* **To do**: Every line below is to be copied exactly, with the pictures left out.

(Data for processing)

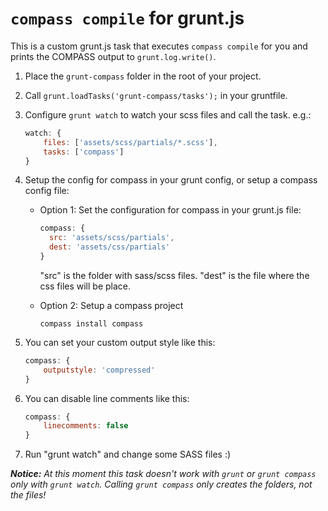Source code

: # `compass compile` for grunt.js

This is a custom grunt.js task that executes `compass compile` for you and prints the COMPASS output to `grunt.log.write()`.

1. Place the `grunt-compass` folder in the root of your project.
2. Call `grunt.loadTasks('grunt-compass/tasks');` in your gruntfile.
3. Configure `grunt watch` to watch your scss files and call the task.
	e.g.:

	```javascript
	watch: {
	    files: ['assets/scss/partials/*.scss'],
	    tasks: ['compass']
	}
	```

4. Setup the config for compass in your grunt config, or setup a compass config file:
	* Option 1: Set the configuration for compass in your grunt.js file:

		```javascript
		compass: {
		  src: 'assets/scss/partials',
		  dest: 'assets/css/partials'
		}
		```

		"src" is the folder with sass/scss files.
		"dest" is the file where the css files will be place.
	* Option 2: Setup a compass project
		```
		compass install compass
		```
5. You can set your custom output style like this:

    ```javascript
    compass: {
        outputstyle: 'compressed'
    }
    ```
6. You can disable line comments like this:

    ```javascript
    compass: {
        linecomments: false
    }
    ```
7. Run "grunt watch" and change some SASS files :)

_**Notice:** At this moment this task doesn't work with `grunt` or `grunt compass` only with `grunt watch`. Calling `grunt compass` only creates the folders, not the files!_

(End Data for processing)

* **Expected output**:
Source code

: # `compass compile` for grunt.js

This is a custom grunt.js task that executes `compass compile` for you and prints the COMPASS output to `grunt.log.write()`.

1. Place the `grunt-compass` folder in the root of your project.
2. Call `grunt.loadTasks('grunt-compass/tasks');` in your gruntfile.
3. Configure `grunt watch` to watch your scss files and call the task.
	e.g.:

	```javascript
	watch: {
	    files: ['assets/scss/partials/*.scss'],
	    tasks: ['compass']
	}
	```

4. Setup the config for compass in your grunt config, or setup a compass config file:
	* Option 1: Set the configuration for compass in your grunt.js file:

		```javascript
		compass: {
		  src: 'assets/scss/partials',
		  dest: 'assets/css/partials'
		}
		```

		"src" is the folder with sass/scss files.
		"dest" is the file where the css files will be place.
	* Option 2: Setup a compass project
		```
		compass install compass
		```
5. You can set your custom output style like this:

    ```javascript
    compass: {
        outputstyle: 'compressed'
    }
    ```
6. You can disable line comments like this:

    ```javascript
    compass: {
        linecomments: false
    }
    ```
7. Run "grunt watch" and change some SASS files :)

_**Notice:** At this moment this task doesn't work with `grunt` or `grunt compass` only with `grunt watch`. Calling `grunt compass` only creates the folders, not the files!_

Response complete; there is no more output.